Are frontier labs making 80+% gross margins on LLM inference?
Rare insights into gross margin profile for a LLM model provider
Recently, as part of their open source week, DeekSeek disclosed their online inference system design and performance statistics. This system serves all of DeepSeek’s first-party model services (API and chat services).
Over a single day, DeepSeek utilized an average of 1,814 H800 GPUs (up to 2,224 GPUs at peak loads) to serve all of its inference workloads. H800 GPUs are US export-eligible variants of NVIDIA’s H100 GPUs.
At the moment, H100 GPUs are likely around ~$1.75 to ~$2.50 (per GPU per hr) on a long-term reserved basis. Using the same $2.00/H800 gpu/hr assumption as DeepSeek, their daily GPU inference costs are $87,072 for the entire inference cluster.
Currently, only usage of DeepSeek’s API services are monetized. Their chat services (via the web and mobile app) continue to be free.
Using the current DeepSeek R1 API pricing, the company said it could theoretically generate about ~$562k in daily revenues, representing ~84.5% in gross margins.

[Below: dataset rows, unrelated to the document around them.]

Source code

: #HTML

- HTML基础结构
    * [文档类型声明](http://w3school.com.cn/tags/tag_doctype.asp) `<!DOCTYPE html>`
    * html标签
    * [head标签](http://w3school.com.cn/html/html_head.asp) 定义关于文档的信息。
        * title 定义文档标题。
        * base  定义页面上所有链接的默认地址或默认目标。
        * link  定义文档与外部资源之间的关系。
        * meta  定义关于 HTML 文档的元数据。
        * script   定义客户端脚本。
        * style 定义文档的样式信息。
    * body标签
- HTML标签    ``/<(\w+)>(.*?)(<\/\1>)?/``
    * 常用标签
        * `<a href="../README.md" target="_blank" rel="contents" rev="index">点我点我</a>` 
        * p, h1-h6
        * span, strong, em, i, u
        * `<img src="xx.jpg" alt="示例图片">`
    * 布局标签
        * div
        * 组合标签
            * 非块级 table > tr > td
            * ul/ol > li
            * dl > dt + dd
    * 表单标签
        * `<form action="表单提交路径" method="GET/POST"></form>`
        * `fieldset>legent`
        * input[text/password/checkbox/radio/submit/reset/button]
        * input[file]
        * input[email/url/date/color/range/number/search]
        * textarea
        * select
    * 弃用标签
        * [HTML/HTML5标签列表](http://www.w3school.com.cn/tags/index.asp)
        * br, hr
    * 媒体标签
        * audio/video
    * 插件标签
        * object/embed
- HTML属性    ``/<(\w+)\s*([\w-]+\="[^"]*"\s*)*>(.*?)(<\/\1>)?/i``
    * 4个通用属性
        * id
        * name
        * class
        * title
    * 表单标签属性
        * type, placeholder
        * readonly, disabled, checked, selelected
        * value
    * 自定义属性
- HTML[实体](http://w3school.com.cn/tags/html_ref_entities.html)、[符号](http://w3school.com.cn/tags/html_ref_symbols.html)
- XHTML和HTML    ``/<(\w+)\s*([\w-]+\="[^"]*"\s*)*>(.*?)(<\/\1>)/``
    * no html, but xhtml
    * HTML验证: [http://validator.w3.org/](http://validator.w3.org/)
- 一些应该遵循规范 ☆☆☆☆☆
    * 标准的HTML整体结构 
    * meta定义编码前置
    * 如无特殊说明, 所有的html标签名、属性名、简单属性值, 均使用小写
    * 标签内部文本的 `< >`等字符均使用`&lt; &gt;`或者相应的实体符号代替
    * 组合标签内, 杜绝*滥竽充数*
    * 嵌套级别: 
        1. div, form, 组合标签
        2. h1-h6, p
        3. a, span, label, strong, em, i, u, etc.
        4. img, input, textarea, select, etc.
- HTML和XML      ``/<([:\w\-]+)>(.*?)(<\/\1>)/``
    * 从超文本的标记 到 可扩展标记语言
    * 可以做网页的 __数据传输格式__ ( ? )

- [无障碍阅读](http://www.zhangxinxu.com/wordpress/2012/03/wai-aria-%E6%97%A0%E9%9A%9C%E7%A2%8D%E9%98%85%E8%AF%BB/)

Extrapolating from DeepSeek, how much margins could other providers be making?
Mostly as a thought experiment, if other labs were able to incur some multiple N of DeepSeek’s inference cost structure, what would be their gross margins?
With DeepSeek R1’s very low pricing, they are already able to produce ~85% in gross margins.
If OpenAI served gpt-4o and Anthropic served claude-3.7-sonnet at the 1x DeepSeek’s cost structure, they would be making ~96.9% and ~97.5% gross margins!
Now, that may not yet be realistic as DeepSeek’s innovations do not transfer instantaneously to other labs. It will take some time for these labs to absorb the same cost improvements into their sprawling model training pipeline, and then into their inference systems.
But if we take a less favorable view, and assume OpenAI and Anthropic’s gpt-4o and claude-3.7-sonnet cost structures are 5x less efficient than DeepSeek.
Astonishingly, the less favorable gross margins are still ~84.3% and 87.3% respectively!

What kind of trade-offs did DeepSeek make?
DeepSeek’s V3 and R1 models created a lot of shock and awe early in the year.
Their transformer architecture improvements likely contributed significantly to their ability to serve V3 and R1 so cheaply with much less GPUs. Their MLA (multi-latent attention) innovation significantly reduced the Key-Value cache requirements, allowing them to parallelize the attention computations across much larger batch sizes (without running out of memory).
High batch sizes lead to higher throughput, at the cost of latency. Higher throughput means higher utilization of GPUs, and thus lower costs. You can read much more in-depth explanations on inference system trade-offs from Google.
Because their mixture-of-experts (MoE) has a very high sparsity factor (256 experts; 8 activated), they also need to utilize larger scale cross-node expert parallelism to achieve optimal load balancing for the high batch size.
As a result, Deepseek’s inference is much slower than other providers. DeepSeek is as slow as OpenAI’s recently released gpt-4.5; which is accepted to be a much larger model (larger models are slower to serve, and thus more costly).